David L Stern 1,*, Rachel E Dawes-Hoang 2
PMCID: PMC2990106  NIHMSID: NIHMS245661  PMID: 20209429

Abstract

Michael Akam has been awarded the 2007 Kowalevsky medal for his many research accomplishments in the area of evolutionary developmental biology. We highlight three tributaries of Michael’s contribution to evolutionary developmental biology. First, he has made major contributions to our understanding of development of the fruit fly, Drosophila melanogaster. Second, he has maintained a consistent focus on several key problems in evolutionary developmental biology, including the evolving role of Hox genes in arthropods and, more recently, the evolution of segmentation mechanisms. Third, Michael has written a series of influential reviews that have integrated progress in developmental biology into an evolutionary perspective. Michael has also made a large impact on the field through his effective mentorship style, his selfless promotion of younger colleagues, and his leadership of the University Museum of Zoology at Cambridge and the European community of evolutionary developmental biologists.
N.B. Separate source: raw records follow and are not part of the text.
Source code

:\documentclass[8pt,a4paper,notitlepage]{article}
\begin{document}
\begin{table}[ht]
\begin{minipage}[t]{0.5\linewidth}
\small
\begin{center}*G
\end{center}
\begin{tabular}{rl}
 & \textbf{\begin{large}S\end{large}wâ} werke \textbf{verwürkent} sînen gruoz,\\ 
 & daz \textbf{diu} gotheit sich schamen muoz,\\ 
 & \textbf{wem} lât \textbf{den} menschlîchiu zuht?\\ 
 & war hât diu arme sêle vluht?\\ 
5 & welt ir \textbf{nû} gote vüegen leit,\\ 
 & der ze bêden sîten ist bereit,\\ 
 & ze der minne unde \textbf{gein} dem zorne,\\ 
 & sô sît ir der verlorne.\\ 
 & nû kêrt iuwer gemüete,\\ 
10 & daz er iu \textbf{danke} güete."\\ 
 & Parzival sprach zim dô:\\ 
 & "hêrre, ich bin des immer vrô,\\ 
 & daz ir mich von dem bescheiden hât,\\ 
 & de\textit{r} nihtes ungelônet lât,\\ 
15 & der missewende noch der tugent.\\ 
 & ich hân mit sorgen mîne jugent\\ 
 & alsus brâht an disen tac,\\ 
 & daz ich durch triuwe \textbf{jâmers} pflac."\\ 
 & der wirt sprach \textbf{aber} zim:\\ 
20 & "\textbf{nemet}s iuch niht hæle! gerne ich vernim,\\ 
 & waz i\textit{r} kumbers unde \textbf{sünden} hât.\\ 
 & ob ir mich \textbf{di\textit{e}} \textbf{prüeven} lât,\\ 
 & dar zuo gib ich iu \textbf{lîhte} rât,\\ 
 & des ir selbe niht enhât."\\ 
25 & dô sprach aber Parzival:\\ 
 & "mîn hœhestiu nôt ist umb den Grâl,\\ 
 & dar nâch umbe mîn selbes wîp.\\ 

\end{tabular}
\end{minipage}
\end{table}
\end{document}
Keywords: Michael Akam, Kowalevsky Medal, Evolutionary Developmental Biology

The 2007 Kowalevsky Medal Prize Winner

Professor Michael Akam, one of the founders of modern evolutionary developmental biology, has won the 2007 Alexander Kowalevsky Medal (Fig. 1). This prize recognizes outstanding contributions to the field of evolutionary developmental biology. The Kowalevsky medal is awarded in memory of the 19th century Russian embryologist Alexander Kowalevsky who (amongst other studies) combined evolutionary and developmental biology to investigate the then puzzling relationship between vertebrates and invertebrates. At that time, systematic relationships within each phylum had been established, but — though Darwinian evolutionary theory predicted that vertebrate and invertebrates shared a common ancestor — clear homologies between vertebrates and invertebrates had not yet been identified. Kowalevsky investigated this problem by studying early development of amphioxus and tunicates and ultimately found embryonic homologies that united vertebrates and invertebrates.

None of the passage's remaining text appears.